PROBLEM DETAILS :: Once the pictures are set aside, copy the data below exactly as it stands.
==== SOURCE DATA
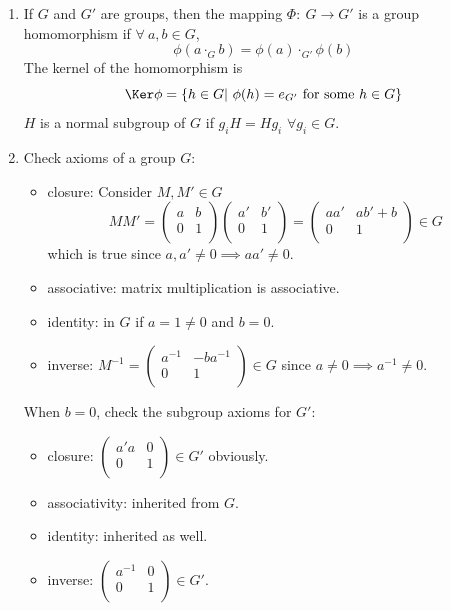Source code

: \documentclass[a4paper]{article}
\begin{document}
\begin{ans}\leavevmode
\begin{enumerate}[label=(\alph*)]
\item If $G$ and $G'$ are groups, then the mapping $\Phi:~G\rightarrow G'$ is a group homomorphism if $\forall~a,b\in G$,
$$\phi(a\cdot_Gb)=\phi(a)\cdot_{G'}\phi(b)$$
The kernel of the homomorphism is
$$\Ker\phi=\{h\in G|~\phi(h)=e_{G'}\text{ for some } h\in G\}$$
$H$ is a normal subgroup of $G$ if $g_iH=Hg_i$ $\forall g_i\in G$.
\item Check axioms of a group $G$:
\begin{itemize}
    \item closure: Consider $M,M'\in G$ 
    $$MM'=\begin{pmatrix}a&b\\0&1\\\end{pmatrix}\begin{pmatrix}a'&b'\\0&1\\\end{pmatrix}=\begin{pmatrix}aa'&ab'+b\\0&1\\\end{pmatrix}\in G$$
    which is true since $a,a'\neq 0\implies aa'\neq 0$.
    \item associative: matrix multiplication is associative.
    \item identity: in $G$ if $a=1\neq 0$ and $b=0$.
    \item inverse: $M^{-1}=\begin{pmatrix}a^{-1}&-ba^{-1}\\0&1\\\end{pmatrix}\in G$ since $a\neq0\implies a^{-1}\neq 0$.
\end{itemize}
When $b=0$, check the subgroup axioms for $G'$:
\begin{itemize}
    \item closure: $\begin{pmatrix}a'a&0\\0&1\\\end{pmatrix}\in G'$ obviously.
    \item associativity: inherited from $G$.
    \item identity: inherited as well.
    \item inverse: $\begin{pmatrix}a^{-1}&0\\0&1\\\end{pmatrix}\in G'$.

\end{itemize}
\end{enumerate}
\end{ans}
\end{document}
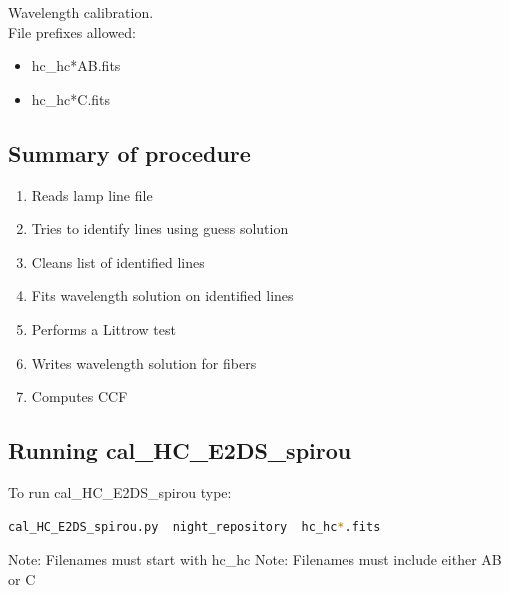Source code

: Wavelength calibration. \\


\noindent File prefixes allowed:
\begin{itemize}
	\item hc\_hc*AB.fits
	\item hc\_hc*C.fits
\end{itemize}

\subsection{Summary of procedure}
\begin{enumerate}
	\item Reads lamp line file
	\item Tries to identify lines using guess solution
	\item Cleans list of identified lines
	\item Fits wavelength solution on identified lines
	\item Performs a Littrow test
	\item Writes wavelength solution for fibers
	\item Computes CCF
\end{enumerate}

\subsection{Running cal\_HC\_E2DS\_spirou}

To run cal\_HC\_E2DS\_spirou type:
\begin{lstlisting}[language=bash, style=bashstyle]
cal_HC_E2DS_spirou.py  night_repository  hc_hc*.fits
\end{lstlisting}

\noindent Note: Filenames must start with hc\_hc
\noindent Note: Filenames must include either AB or C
========
RESULT OF THIS TASK ::
Source code

: \documentclass[a4paper]{article}
\begin{document}
\begin{ans}\leavevmode
\begin{enumerate}[label=(\alph*)]
\item If $G$ and $G'$ are groups, then the mapping $\Phi:~G\rightarrow G'$ is a group homomorphism if $\forall~a,b\in G$,
$$\phi(a\cdot_Gb)=\phi(a)\cdot_{G'}\phi(b)$$
The kernel of the homomorphism is
$$\Ker\phi=\{h\in G|~\phi(h)=e_{G'}\text{ for some } h\in G\}$$
$H$ is a normal subgroup of $G$ if $g_iH=Hg_i$ $\forall g_i\in G$.
\item Check axioms of a group $G$:
\begin{itemize}
    \item closure: Consider $M,M'\in G$ 
    $$MM'=\begin{pmatrix}a&b\\0&1\\\end{pmatrix}\begin{pmatrix}a'&b'\\0&1\\\end{pmatrix}=\begin{pmatrix}aa'&ab'+b\\0&1\\\end{pmatrix}\in G$$
    which is true since $a,a'\neq 0\implies aa'\neq 0$.
    \item associative: matrix multiplication is associative.
    \item identity: in $G$ if $a=1\neq 0$ and $b=0$.
    \item inverse: $M^{-1}=\begin{pmatrix}a^{-1}&-ba^{-1}\\0&1\\\end{pmatrix}\in G$ since $a\neq0\implies a^{-1}\neq 0$.
\end{itemize}
When $b=0$, check the subgroup axioms for $G'$:
\begin{itemize}
    \item closure: $\begin{pmatrix}a'a&0\\0&1\\\end{pmatrix}\in G'$ obviously.
    \item associativity: inherited from $G$.
    \item identity: inherited as well.
    \item inverse: $\begin{pmatrix}a^{-1}&0\\0&1\\\end{pmatrix}\in G'$.

\end{itemize}
\end{enumerate}
\end{ans}
\end{document}
Source code

: Wavelength calibration. \\


\noindent File prefixes allowed:
\begin{itemize}
	\item hc\_hc*AB.fits
	\item hc\_hc*C.fits
\end{itemize}

\subsection{Summary of procedure}
\begin{enumerate}
	\item Reads lamp line file
	\item Tries to identify lines using guess solution
	\item Cleans list of identified lines
	\item Fits wavelength solution on identified lines
	\item Performs a Littrow test
	\item Writes wavelength solution for fibers
	\item Computes CCF
\end{enumerate}

\subsection{Running cal\_HC\_E2DS\_spirou}

To run cal\_HC\_E2DS\_spirou type:
\begin{lstlisting}[language=bash, style=bashstyle]
cal_HC_E2DS_spirou.py  night_repository  hc_hc*.fits
\end{lstlisting}

\noindent Note: Filenames must start with hc\_hc
\noindent Note: Filenames must include either AB or C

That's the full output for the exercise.